Alternatively, instead of using the bit patterns to set the phase of a wave, a PSK system can instead change the phase of the wave by a specified amount. The demodulator determines the changes in the phase of a received signal rather than the phase itself. Since such a system relies on the difference between successive phases, it is termed differential PSK (DPSK). DPSK can be significantly simpler to implement than ordinary PSK since there is no need for the demodulator to have a copy of the reference signal to determine the exact phase of the received signal (it is a non-coherent scheme), but produces more erroneous demodulations.
Binary PSK (BPSK) uses two phases which are separated by 180°. Constellation points can be treated as if at 0° and 180° on an axis because it does not particularly matter exactly where the constellation points are positioned. Variations include quadrature PSK (QPSK), offset QPSK (OQPSK), π/4-QPSK, higher order PSK, etc.
Quadrature amplitude modulation (QAM) is both an analog and a digital modulation scheme. QAM conveys two analog message signals, or two digital bit streams, by modulating the amplitudes of two carrier waves, using the amplitude-shift keying (ASK) digital modulation scheme or amplitude modulation (AM) analog modulation scheme. These two waves are out of phase with each other by 90° and are thus called quadrature carriers or quadrature components. The modulated waves are summed, and the resulting waveform is a combination of both PSK and amplitude-shift keying, or in the analog case of phase modulation (PM) and AM. In the digital QAM case, a finite number of at least two phases and at least two amplitudes are used. PSK modulators are often designed using the QAM principle, but are not considered as QAM since the amplitude of the modulated carrier signal is constant.
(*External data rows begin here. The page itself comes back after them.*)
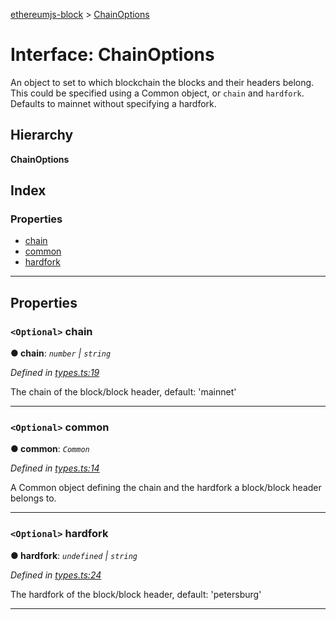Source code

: [ethereumjs-block](../README.md) > [ChainOptions](../interfaces/chainoptions.md)

# Interface: ChainOptions

An object to set to which blockchain the blocks and their headers belong. This could be specified using a Common object, or `chain` and `hardfork`. Defaults to mainnet without specifying a hardfork.

## Hierarchy

**ChainOptions**

## Index

### Properties

- [chain](chainoptions.md#chain)
- [common](chainoptions.md#common)
- [hardfork](chainoptions.md#hardfork)

---

## Properties

<a id="chain"></a>

### `<Optional>` chain

**● chain**: _`number` \| `string`_

_Defined in [types.ts:19](https://github.com/ethereumjs/ethereumjs-block/blob/6adbfae/src/types.ts#L19)_

The chain of the block/block header, default: 'mainnet'

---

<a id="common"></a>

### `<Optional>` common

**● common**: _`Common`_

_Defined in [types.ts:14](https://github.com/ethereumjs/ethereumjs-block/blob/6adbfae/src/types.ts#L14)_

A Common object defining the chain and the hardfork a block/block header belongs to.

---

<a id="hardfork"></a>

### `<Optional>` hardfork

**● hardfork**: _`undefined` \| `string`_

_Defined in [types.ts:24](https://github.com/ethereumjs/ethereumjs-block/blob/6adbfae/src/types.ts#L24)_

The hardfork of the block/block header, default: 'petersburg'

---
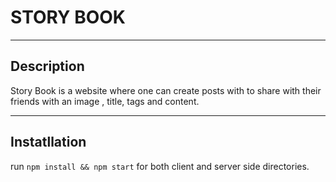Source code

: # STORY BOOK

---

## Description

Story Book is a website where one can create posts with to share with their friends with an image , title, tags and content.

---

## Instatllation

run `npm install && npm start` for both client and server side directories.
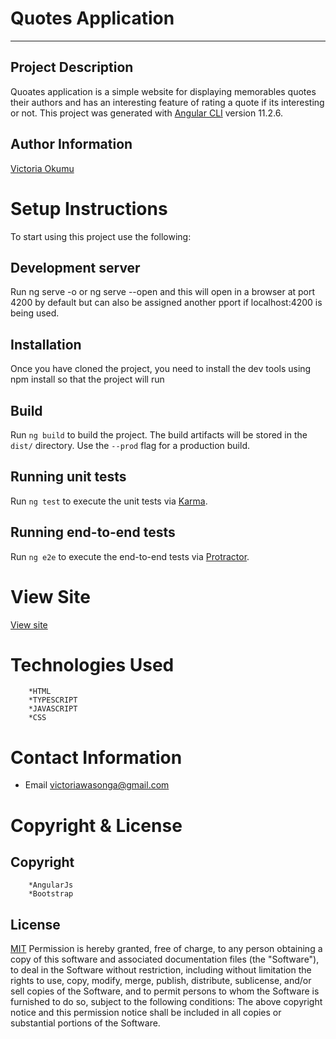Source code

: # Quotes Application
---
## Project Description
Quoates application is a  simple website for displaying memorables quotes their authors and has an interesting feature of rating a quote if its interesting or not. 
This project was generated with [Angular CLI](https://github.com/angular/angular-cli) version 11.2.6.

## Author Information
[Victoria Okumu](https://github.com/vokumu)

# Setup Instructions  
To start using this project use the following:
## Development server
Run ng serve -o or ng serve --open and this will open in a browser at port 4200 by default but can also be assigned another pport if localhost:4200 is being used.

## Installation
Once you have cloned the project, you need to install the dev tools using npm install so that the project will run

## Build

Run `ng build` to build the project. The build artifacts will be stored in the `dist/` directory. Use the `--prod` flag for a production build.

## Running unit tests

Run `ng test` to execute the unit tests via [Karma](https://karma-runner.github.io).

## Running end-to-end tests

Run `ng e2e` to execute the end-to-end tests via [Protractor](http://www.protractortest.org/).

# View Site
[View site](https://vokumu.github.io/#/)

#  Technologies Used 
        *HTML
        *TYPESCRIPT
        *JAVASCRIPT
        *CSS

# Contact Information
- Email <victoriawasonga@gmail.com>

# Copyright  & License
## Copyright
        *AngularJs
        *Bootstrap


## License
[MIT](LICENSE)
Permission is hereby granted, free of charge, to any person obtaining a copy of this software and associated documentation files (the "Software"), to deal in the Software without restriction, including without limitation the rights to use, copy, modify, merge, publish, distribute, sublicense, and/or sell copies of the Software, and to permit persons to whom the Software is furnished to do so, subject to the following conditions:
The above copyright notice and this permission notice shall be included in all copies or substantial portions of the Software.
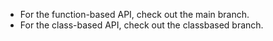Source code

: - For the function-based API, check out the main branch.
- For the class-based API, check out the classbased branch.
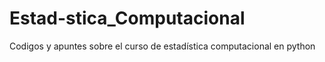 # Estad-stica_Computacional
Codigos y apuntes sobre el curso de estadística computacional en python
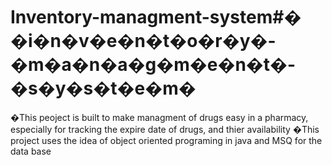 # Inventory-managment-system#� �i�n�v�e�n�t�o�r�y�-�m�a�n�a�g�m�e�n�t�-�s�y�s�t�e�m�
�This peoject is built to make managment of drugs easy in a pharmacy, especially for tracking the expire date of drugs, and thier availability 
�This project uses the idea of object oriented programing in java and MSQ for the data base
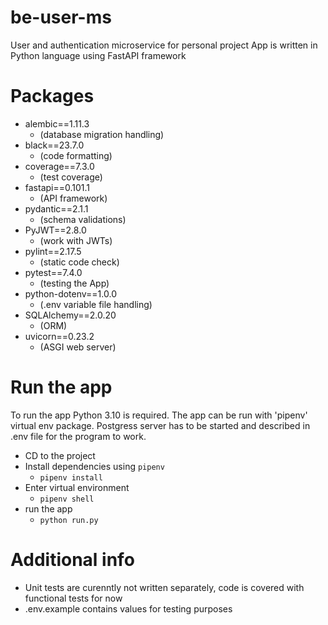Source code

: # be-user-ms
User and authentication microservice for personal project
App is written in Python language using FastAPI framework

# Packages
- alembic==1.11.3
  - (database migration handling)
- black==23.7.0        
  - (code formatting)
- coverage==7.3.0      
  - (test coverage)
- fastapi==0.101.1     
  - (API framework)
- pydantic==2.1.1      
  - (schema validations)
- PyJWT==2.8.0         
  - (work with JWTs)
- pylint==2.17.5       
  - (static code check)
- pytest==7.4.0        
  - (testing the App)
- python-dotenv==1.0.0 
  - (.env variable file handling)
- SQLAlchemy==2.0.20   
  - (ORM)
- uvicorn==0.23.2      
  - (ASGI web server)

# Run the app
To run the app Python 3.10 is required. The app can be run with 'pipenv' virtual env package.
Postgress server has to be started and described in .env file for the program to work.

- CD to the project
- Install dependencies using `pipenv`
  - `pipenv install`
- Enter virtual environment
  - `pipenv shell`
- run the app
  - `python run.py`

# Additional info
- Unit tests are curenntly not written separately, code is covered with functional tests for now
- .env.example contains values for testing purposes
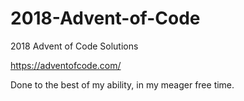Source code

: # 2018-Advent-of-Code
2018 Advent of Code Solutions

https://adventofcode.com/

Done to the best of my ability, in my meager free time.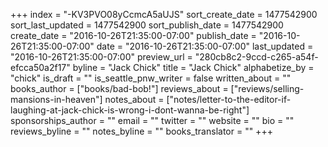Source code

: +++
index = "-KV3PVO08yCcmcA5aUJS"
sort_create_date = 1477542900
sort_last_updated = 1477542900
sort_publish_date = 1477542900
create_date = "2016-10-26T21:35:00-07:00"
publish_date = "2016-10-26T21:35:00-07:00"
date = "2016-10-26T21:35:00-07:00"
last_updated = "2016-10-26T21:35:00-07:00"
preview_url = "280cb8c2-9ccd-c265-a54f-efcca50a2f17"
byline = "Jack Chick"
title = "Jack Chick"
alphabetize_by = "chick"
is_draft = ""
is_seattle_pnw_writer = false
written_about = ""
books_author = ["books/bad-bob!"]
reviews_about = ["reviews/selling-mansions-in-heaven"]
notes_about = ["notes/letter-to-the-editor-if-laughing-at-jack-chick-is-wrong-i-dont-wanna-be-right"]
sponsorships_author = ""
email = ""
twitter = ""
website = ""
bio = ""
reviews_byline = ""
notes_byline = ""
books_translator = ""
+++
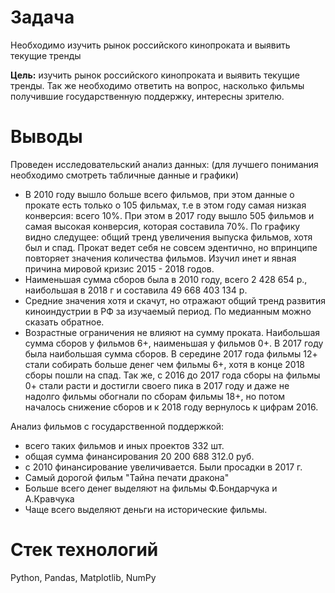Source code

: # Задача
Необходимо изучить рынок российского кинопроката и выявить текущие тренды

**Цель:** изучить рынок российского кинопроката и выявить текущие тренды. Так же необходимо ответить на вопрос, насколько фильмы получившие государственную поддержку, интересны зрителю.

# Выводы
Проведен исследовательский анализ данных: (для лучшего понимания необходимо смотреть табличные данные и графики)
- В 2010 году вышло больше всего фильмов, при этом данные о прокате есть только о 105 фильмах, т.е в этом году самая низкая конверсия: всего 10%. При этом в 2017 году вышло 505 фильмов и самая высокая конверсия, которая составила 70%. По графику видно следущее: общий тренд увеличения выпуска фильмов, хотя был и спад. Прокат ведет себя не совсем эдентично, но впринципе повторяет значения количества фильмов. Изучил инет и явная причина мировой кризис 2015 - 2018 годов.
- Наименьшая сумма сборов была в 2010 году, всего 2 428 654 р., наибольшая в 2018 г и составила 49 668 403 134 р.
- Средние значения хотя и скачут, но отражают общий тренд развития киноиндустрии в РФ за изучаемый период. По медианным можно сказать обратное.
- Возрастные ограничения не влияют на сумму проката. Наибольшая сумма сборов у фильмов 6+, наименьшая у фильмов 0+. В 2017 году была наибольшая сумма сборов. В середине 2017 года фильмы 12+ стали собирать больше денег чем фильмы 6+, хотя в конце 2018 сборы пошли на спад. Так же, с 2016 до 2017 года сборы на фильмы 0+ стали расти и достигли своего пика в 2017 году и даже не надолго фильмы обогнали по сборам фильмы 18+, но потом началось снижение сборов и к 2018 году вернулось к цифрам 2016.
   
Анализ фильмов с государственной поддержкой:
- всего таких фильмов и иных проектов 332 шт.
- общая сумма финансирования 20 200 688 312.0 руб.
- с 2010 финансирование увеличивается. Были просадки в 2017 г.
- Самый дорогой фильм "Тайна печати дракона"
- Больше всего денег выделяют на фильмы Ф.Бондарчука и А.Кравчука
- Чаще всего выделяют деньги на исторические фильмы.

# Стек технологий
Python, Pandas, Matplotlib, NumPy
A low-density parity-check (LDPC) code is a linear error correcting code, a method of transmitting a message over a noisy transmission channel, and is constructed using a sparse bipartite graph. LDPC codes are capacity-approaching codes, which means that practical constructions exist that allow a noise threshold to be set very close to the theoretical maximum (the Shannon limit) for a memory-less channel. The noise threshold defines an upper bound for the channel noise up to which the probability of lost information can be made as small as desired. Using iterative belief propagation techniques, LDPC codes can be decoded in time linear to their block length. Low Density Parity Check Codes, Number 21 in Research monograph series, R. Gallager, 1963—MIT Press, Cambridge, Mass. is incorporated by reference.